Archive for miniseries

Black Lightning: Year One #6 (of 6)

Posted in Black Lightning, Comics, DC with tags , , , , , , , , , , , , , , , , , , , , , , , , , , , , , , , , , , , , , , , , , , , , , , , , on 27th May, 2009 by Adam Redsell
If only it was as straightforward as the cover.

If only the rest of it was as straightforward as the cover.

Author: Jen Van Meter
Artist: Cully Hamner
Letterer: Sal Cipriano
Colorist: Laura Martin
Editors: Rachel Gluckstern & Joan Hilty

This is the sixth and final chapter of Black Lightning’s origin story, and while this issue and the story as a whole was *good*, I have a major gripe with it that has detracted from my enjoyment of it.  I admire Van Meter’s attempt at parallel storytelling, but damn those narrative caption boxes get annoying by the sixth time around.  If you read the collected volume, do yourself a favour – read the caption boxes first from start to finish, then devote your attention to the rest of the story.  Instead of hitting us up front with all of the exposition in one go, Van Meter has attempted to spread it evenly across each panel.  The problem is, no real thought has been put into their distribution, and it’s impossible to maintain the narrative in your head in between dialogue.  Van Meter expects the reader to keep one foot [brain] in the past and the other foot [brain] in the present during the first two-thirds of this issue.  It just can’t be done.  The backstory interrupts the story at hand and vice versa.  Every single issue of this mini-series has been written in this fashion, and after six hits of it, I still find it a jarring experience and a clunky read.
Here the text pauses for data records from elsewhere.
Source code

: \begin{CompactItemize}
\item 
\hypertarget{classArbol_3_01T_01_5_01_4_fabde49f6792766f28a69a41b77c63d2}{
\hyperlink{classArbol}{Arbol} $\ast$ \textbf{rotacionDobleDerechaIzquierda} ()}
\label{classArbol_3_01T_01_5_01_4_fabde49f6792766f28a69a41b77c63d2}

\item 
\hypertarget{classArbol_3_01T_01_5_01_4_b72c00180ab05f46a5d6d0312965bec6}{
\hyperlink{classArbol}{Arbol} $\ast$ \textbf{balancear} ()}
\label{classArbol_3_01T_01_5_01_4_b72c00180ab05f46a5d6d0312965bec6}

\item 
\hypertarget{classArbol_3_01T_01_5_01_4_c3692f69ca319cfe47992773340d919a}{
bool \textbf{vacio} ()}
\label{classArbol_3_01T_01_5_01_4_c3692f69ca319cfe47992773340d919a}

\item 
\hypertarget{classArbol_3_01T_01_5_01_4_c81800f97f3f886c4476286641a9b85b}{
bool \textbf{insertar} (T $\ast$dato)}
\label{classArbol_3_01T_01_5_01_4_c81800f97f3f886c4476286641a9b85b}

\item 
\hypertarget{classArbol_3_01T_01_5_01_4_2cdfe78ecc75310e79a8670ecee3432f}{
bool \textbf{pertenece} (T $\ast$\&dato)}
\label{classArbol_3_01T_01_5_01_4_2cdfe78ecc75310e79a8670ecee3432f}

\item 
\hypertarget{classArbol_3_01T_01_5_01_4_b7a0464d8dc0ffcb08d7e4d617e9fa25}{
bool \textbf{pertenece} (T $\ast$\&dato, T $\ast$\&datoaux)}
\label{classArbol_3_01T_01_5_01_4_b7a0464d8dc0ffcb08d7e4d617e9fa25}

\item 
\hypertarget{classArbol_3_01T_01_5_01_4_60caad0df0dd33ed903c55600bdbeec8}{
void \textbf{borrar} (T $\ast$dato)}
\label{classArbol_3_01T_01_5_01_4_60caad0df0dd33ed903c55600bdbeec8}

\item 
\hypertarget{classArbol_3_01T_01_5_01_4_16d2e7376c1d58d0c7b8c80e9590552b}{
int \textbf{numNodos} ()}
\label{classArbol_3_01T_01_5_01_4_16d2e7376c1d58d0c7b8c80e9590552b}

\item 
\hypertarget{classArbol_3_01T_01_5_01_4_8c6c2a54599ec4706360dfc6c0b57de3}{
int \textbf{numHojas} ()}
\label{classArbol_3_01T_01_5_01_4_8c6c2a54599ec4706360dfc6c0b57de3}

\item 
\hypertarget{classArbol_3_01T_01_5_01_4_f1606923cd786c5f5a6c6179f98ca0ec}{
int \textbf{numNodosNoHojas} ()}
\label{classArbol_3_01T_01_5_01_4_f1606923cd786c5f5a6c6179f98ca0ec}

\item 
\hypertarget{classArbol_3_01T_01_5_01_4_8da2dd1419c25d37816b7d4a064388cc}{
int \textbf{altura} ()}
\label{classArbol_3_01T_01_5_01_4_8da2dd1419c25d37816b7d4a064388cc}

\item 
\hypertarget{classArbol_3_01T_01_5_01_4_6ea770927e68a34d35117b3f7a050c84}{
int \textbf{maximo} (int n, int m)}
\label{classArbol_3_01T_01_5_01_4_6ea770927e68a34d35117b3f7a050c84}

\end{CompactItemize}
What I believe Van Meter should have done was either begin with three issues of backstory followed by three issues of story (or even alternating between issues), or come up with an inventive way of putting all the exposition in one place.  Hollis Mason’s “Under the Hood” biography in Watchmen springs to mind.

As soon as the exposition is done with and Black Lightning’s thinking about the events at hand, it’s smooth sailing.  I just wished it was like that all the way through, which is why I recommend readers read the captions exclusively, and ignore them altogether on the second read-through.

Putting these issues aside (and you’re going to have to to enjoy it), the story is, at its core, a good one.  In essence, this is the story of Jefferson Pierce the man returning to Suicide Slum to break the spirit of defeat and despair that has strangled his hometown.  As the school principal, Pierce shows his students that they don’t need to accept mediocrity; that they don’t need to accept defeat.  As Black Lightning, Pierce shows his fellow citizens that they do not need to accept injustice and corruption.  This particular issue sees Black Lightning lead his students and the citizens in a final struggle against the corruption of their local government in league with the criminal organisation known as The One Hundred.  More on that later.

Whether or not you’ll enjoy this story depends on a few things:

  1. Are you interested in social reform?
  2. Do you believe the world of comics needs [conceptually] stronger black superheroes?
  3. Are you a young black person in need of a wholesome role model?

If you answered “yes” to any of these questions, then Black Lightning is the strongest black role model you’re likely to find in superhero comics, and this book (along with Final Crisis: Submit and Final Crisis: Resist) is the best book I’ve read starring the character.

Artistically, Black Lightning: Year One is stylistically confident and cohesive across all six issues.  Cully Hamner’s style is best described as classic American cartooning with a dab of gritty realism.  It’s very well-drawn, but it may not be everyone’s cup of tea.  One could argue for more realism given the gritty subject matter, but I think this style helps incorporate the more supernatural elements of the story.

The final battle, I’d have to admit, is a little anti-climactic.  It felt as though Van Meter had run out of pages and needed to get it over with.  Had the mystery behind The One Hundred been preserved until this final issue, I think the impact could have been a lot stronger (although the revelation itself is strange and probably requires at least two issues to get used to).  That it all boiled down to superhero fisticuffs was also a little disappointing.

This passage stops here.